Problem description –
Please repeat the entries word for word and keep the images out.

Stored data entries:
________________
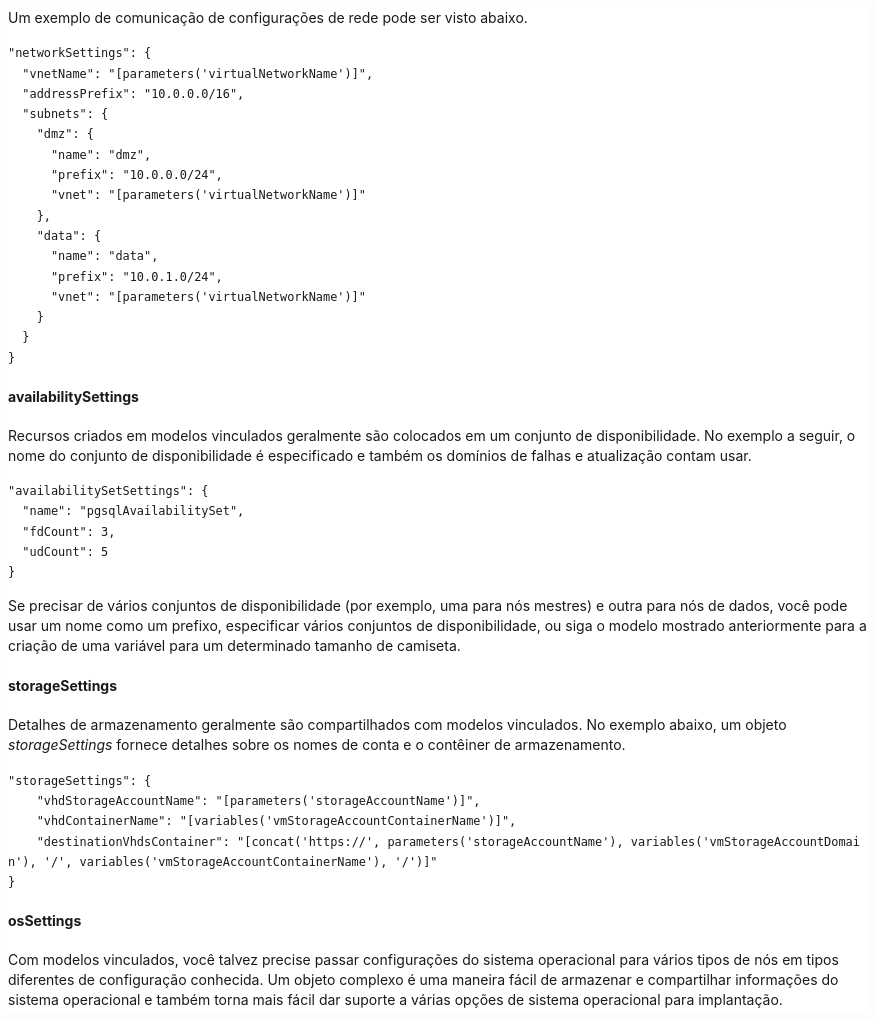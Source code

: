 Um exemplo de comunicação de configurações de rede pode ser visto abaixo.

    "networkSettings": {
      "vnetName": "[parameters('virtualNetworkName')]",
      "addressPrefix": "10.0.0.0/16",
      "subnets": {
        "dmz": {
          "name": "dmz",
          "prefix": "10.0.0.0/24",
          "vnet": "[parameters('virtualNetworkName')]"
        },
        "data": {
          "name": "data",
          "prefix": "10.0.1.0/24",
          "vnet": "[parameters('virtualNetworkName')]"
        }
      }
    }

#### <a name="availabilitysettings"></a>availabilitySettings

Recursos criados em modelos vinculados geralmente são colocados em um conjunto de disponibilidade. No exemplo a seguir, o nome do conjunto de disponibilidade é especificado e também os domínios de falhas e atualização contam usar.

    "availabilitySetSettings": {
      "name": "pgsqlAvailabilitySet",
      "fdCount": 3,
      "udCount": 5
    }

Se precisar de vários conjuntos de disponibilidade (por exemplo, uma para nós mestres) e outra para nós de dados, você pode usar um nome como um prefixo, especificar vários conjuntos de disponibilidade, ou siga o modelo mostrado anteriormente para a criação de uma variável para um determinado tamanho de camiseta.

#### <a name="storagesettings"></a>storageSettings

Detalhes de armazenamento geralmente são compartilhados com modelos vinculados. No exemplo abaixo, um objeto *storageSettings* fornece detalhes sobre os nomes de conta e o contêiner de armazenamento.

    "storageSettings": {
        "vhdStorageAccountName": "[parameters('storageAccountName')]",
        "vhdContainerName": "[variables('vmStorageAccountContainerName')]",
        "destinationVhdsContainer": "[concat('https://', parameters('storageAccountName'), variables('vmStorageAccountDomain'), '/', variables('vmStorageAccountContainerName'), '/')]"
    }

#### <a name="ossettings"></a>osSettings

Com modelos vinculados, você talvez precise passar configurações do sistema operacional para vários tipos de nós em tipos diferentes de configuração conhecida. Um objeto complexo é uma maneira fácil de armazenar e compartilhar informações do sistema operacional e também torna mais fácil dar suporte a várias opções de sistema operacional para implantação.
________________
Answer to this exercise –
Source code

: Um exemplo de comunicação de configurações de rede pode ser visto abaixo.

    "networkSettings": {
      "vnetName": "[parameters('virtualNetworkName')]",
      "addressPrefix": "10.0.0.0/16",
      "subnets": {
        "dmz": {
          "name": "dmz",
          "prefix": "10.0.0.0/24",
          "vnet": "[parameters('virtualNetworkName')]"
        },
        "data": {
          "name": "data",
          "prefix": "10.0.1.0/24",
          "vnet": "[parameters('virtualNetworkName')]"
        }
      }
    }

#### <a name="availabilitysettings"></a>availabilitySettings

Recursos criados em modelos vinculados geralmente são colocados em um conjunto de disponibilidade. No exemplo a seguir, o nome do conjunto de disponibilidade é especificado e também os domínios de falhas e atualização contam usar.

    "availabilitySetSettings": {
      "name": "pgsqlAvailabilitySet",
      "fdCount": 3,
      "udCount": 5
    }

Se precisar de vários conjuntos de disponibilidade (por exemplo, uma para nós mestres) e outra para nós de dados, você pode usar um nome como um prefixo, especificar vários conjuntos de disponibilidade, ou siga o modelo mostrado anteriormente para a criação de uma variável para um determinado tamanho de camiseta.

#### <a name="storagesettings"></a>storageSettings

Detalhes de armazenamento geralmente são compartilhados com modelos vinculados. No exemplo abaixo, um objeto *storageSettings* fornece detalhes sobre os nomes de conta e o contêiner de armazenamento.

    "storageSettings": {
        "vhdStorageAccountName": "[parameters('storageAccountName')]",
        "vhdContainerName": "[variables('vmStorageAccountContainerName')]",
        "destinationVhdsContainer": "[concat('https://', parameters('storageAccountName'), variables('vmStorageAccountDomain'), '/', variables('vmStorageAccountContainerName'), '/')]"
    }

#### <a name="ossettings"></a>osSettings

Com modelos vinculados, você talvez precise passar configurações do sistema operacional para vários tipos de nós em tipos diferentes de configuração conhecida. Um objeto complexo é uma maneira fácil de armazenar e compartilhar informações do sistema operacional e também torna mais fácil dar suporte a várias opções de sistema operacional para implantação.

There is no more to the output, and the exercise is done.